**INSTRUCTIONS TO FOLLOW:**
Restate exactly, and only, the lines from the one containing "Traditionally topic extraction" through the end of the entries, keeping both endpoints.

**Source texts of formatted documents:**
^^^^^^^^

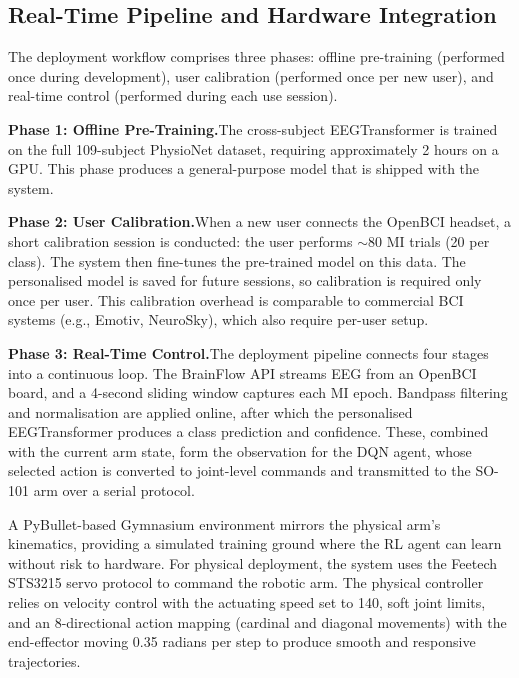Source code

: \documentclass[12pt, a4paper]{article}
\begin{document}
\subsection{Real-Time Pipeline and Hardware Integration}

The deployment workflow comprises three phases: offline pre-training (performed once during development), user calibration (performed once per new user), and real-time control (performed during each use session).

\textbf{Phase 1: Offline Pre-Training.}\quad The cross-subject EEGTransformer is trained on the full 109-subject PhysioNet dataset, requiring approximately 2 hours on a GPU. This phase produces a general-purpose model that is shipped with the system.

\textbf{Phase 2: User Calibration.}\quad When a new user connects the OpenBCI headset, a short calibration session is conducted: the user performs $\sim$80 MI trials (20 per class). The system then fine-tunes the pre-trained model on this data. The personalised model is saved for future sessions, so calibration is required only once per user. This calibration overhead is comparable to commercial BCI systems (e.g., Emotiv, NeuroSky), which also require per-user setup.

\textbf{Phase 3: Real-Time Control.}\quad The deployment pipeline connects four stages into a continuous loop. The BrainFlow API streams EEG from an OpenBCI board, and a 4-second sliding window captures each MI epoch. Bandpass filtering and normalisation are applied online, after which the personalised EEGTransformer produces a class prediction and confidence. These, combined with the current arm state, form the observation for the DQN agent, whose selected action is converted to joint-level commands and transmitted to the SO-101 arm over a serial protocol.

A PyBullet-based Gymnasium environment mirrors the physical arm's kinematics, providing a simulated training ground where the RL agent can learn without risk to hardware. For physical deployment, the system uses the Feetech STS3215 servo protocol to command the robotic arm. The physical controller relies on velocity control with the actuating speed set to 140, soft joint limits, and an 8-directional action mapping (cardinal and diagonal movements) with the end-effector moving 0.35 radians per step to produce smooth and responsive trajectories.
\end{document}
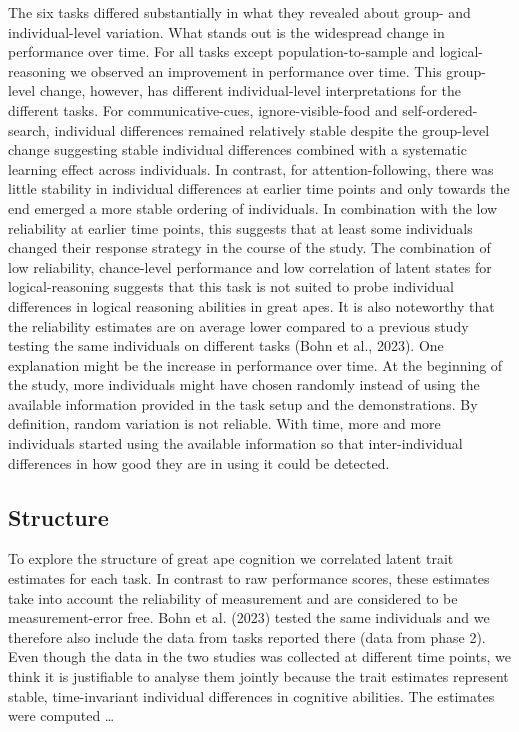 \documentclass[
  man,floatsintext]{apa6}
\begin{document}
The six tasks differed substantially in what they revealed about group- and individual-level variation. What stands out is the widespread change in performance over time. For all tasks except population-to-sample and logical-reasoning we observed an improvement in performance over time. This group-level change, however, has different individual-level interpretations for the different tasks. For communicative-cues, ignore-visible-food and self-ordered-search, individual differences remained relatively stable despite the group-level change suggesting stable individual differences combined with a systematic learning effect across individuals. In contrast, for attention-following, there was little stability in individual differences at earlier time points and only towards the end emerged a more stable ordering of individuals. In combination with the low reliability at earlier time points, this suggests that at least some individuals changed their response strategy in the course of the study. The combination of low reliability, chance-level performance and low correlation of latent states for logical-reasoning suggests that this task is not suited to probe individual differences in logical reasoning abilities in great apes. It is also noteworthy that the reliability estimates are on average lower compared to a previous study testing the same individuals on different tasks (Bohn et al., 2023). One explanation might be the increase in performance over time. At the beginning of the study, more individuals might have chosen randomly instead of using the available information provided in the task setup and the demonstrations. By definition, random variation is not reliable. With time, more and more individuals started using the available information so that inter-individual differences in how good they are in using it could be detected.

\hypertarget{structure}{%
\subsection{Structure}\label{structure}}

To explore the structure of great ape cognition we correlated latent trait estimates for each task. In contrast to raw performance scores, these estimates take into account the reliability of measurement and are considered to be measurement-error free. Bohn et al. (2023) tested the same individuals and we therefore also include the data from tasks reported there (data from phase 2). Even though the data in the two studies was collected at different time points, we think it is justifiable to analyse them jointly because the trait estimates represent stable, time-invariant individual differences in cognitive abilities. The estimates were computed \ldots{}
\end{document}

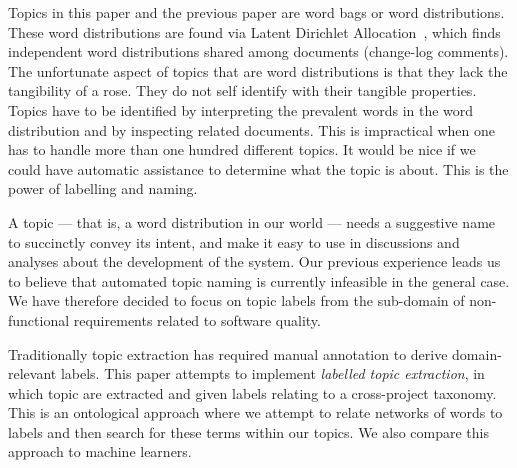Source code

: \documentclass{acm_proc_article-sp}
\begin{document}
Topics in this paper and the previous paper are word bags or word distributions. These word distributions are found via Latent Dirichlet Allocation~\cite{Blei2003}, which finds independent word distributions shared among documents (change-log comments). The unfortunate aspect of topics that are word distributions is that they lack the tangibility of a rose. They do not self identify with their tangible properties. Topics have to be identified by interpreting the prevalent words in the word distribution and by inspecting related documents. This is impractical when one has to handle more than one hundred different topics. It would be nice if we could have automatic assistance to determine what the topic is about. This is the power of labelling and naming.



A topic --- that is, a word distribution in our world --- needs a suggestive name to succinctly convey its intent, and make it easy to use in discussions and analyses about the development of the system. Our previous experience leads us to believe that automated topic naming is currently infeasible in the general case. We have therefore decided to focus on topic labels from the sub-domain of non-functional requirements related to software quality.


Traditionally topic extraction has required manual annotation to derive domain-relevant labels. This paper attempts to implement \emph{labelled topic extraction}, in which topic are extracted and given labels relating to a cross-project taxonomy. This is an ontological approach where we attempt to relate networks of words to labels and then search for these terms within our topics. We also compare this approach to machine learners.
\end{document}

^^^^^^^^

**ANSWER TO THE PROBLEM:**
Traditionally topic extraction has required manual annotation to derive domain-relevant labels. This paper attempts to implement \emph{labelled topic extraction}, in which topic are extracted and given labels relating to a cross-project taxonomy. This is an ontological approach where we attempt to relate networks of words to labels and then search for these terms within our topics. We also compare this approach to machine learners.
\end{document}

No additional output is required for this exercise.